● Instructions for the task
In the listing below, print exactly the lines between the line holding "Each folder contains" and the line holding "The exception to", inclusive, and no more.

*** Data extracts Section Begins ***

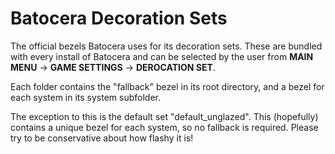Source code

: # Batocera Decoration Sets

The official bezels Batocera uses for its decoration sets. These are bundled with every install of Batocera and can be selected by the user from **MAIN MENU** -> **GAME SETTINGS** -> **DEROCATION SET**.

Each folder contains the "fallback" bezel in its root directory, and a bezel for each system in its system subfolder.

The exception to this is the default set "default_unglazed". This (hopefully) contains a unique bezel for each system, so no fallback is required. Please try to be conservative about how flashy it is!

*** Data extracts Section Ends ***
*** Data extracts Section Begins ***

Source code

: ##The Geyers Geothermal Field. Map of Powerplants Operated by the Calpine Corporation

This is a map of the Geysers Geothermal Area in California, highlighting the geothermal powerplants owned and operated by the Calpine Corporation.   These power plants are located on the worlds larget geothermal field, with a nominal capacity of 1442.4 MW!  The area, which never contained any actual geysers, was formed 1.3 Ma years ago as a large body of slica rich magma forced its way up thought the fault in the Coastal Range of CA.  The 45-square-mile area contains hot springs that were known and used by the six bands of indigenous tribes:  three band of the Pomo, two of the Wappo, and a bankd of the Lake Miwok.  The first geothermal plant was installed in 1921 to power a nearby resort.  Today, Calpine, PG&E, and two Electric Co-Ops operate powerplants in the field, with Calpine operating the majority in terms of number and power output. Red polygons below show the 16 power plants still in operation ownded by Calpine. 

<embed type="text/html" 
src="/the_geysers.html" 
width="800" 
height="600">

*** Data extracts Section Ends ***

● Answer to this exercise
Each folder contains the "fallback" bezel in its root directory, and a bezel for each system in its system subfolder.

The exception to this is the default set "default_unglazed". This (hopefully) contains a unique bezel for each system, so no fallback is required. Please try to be conservative about how flashy it is!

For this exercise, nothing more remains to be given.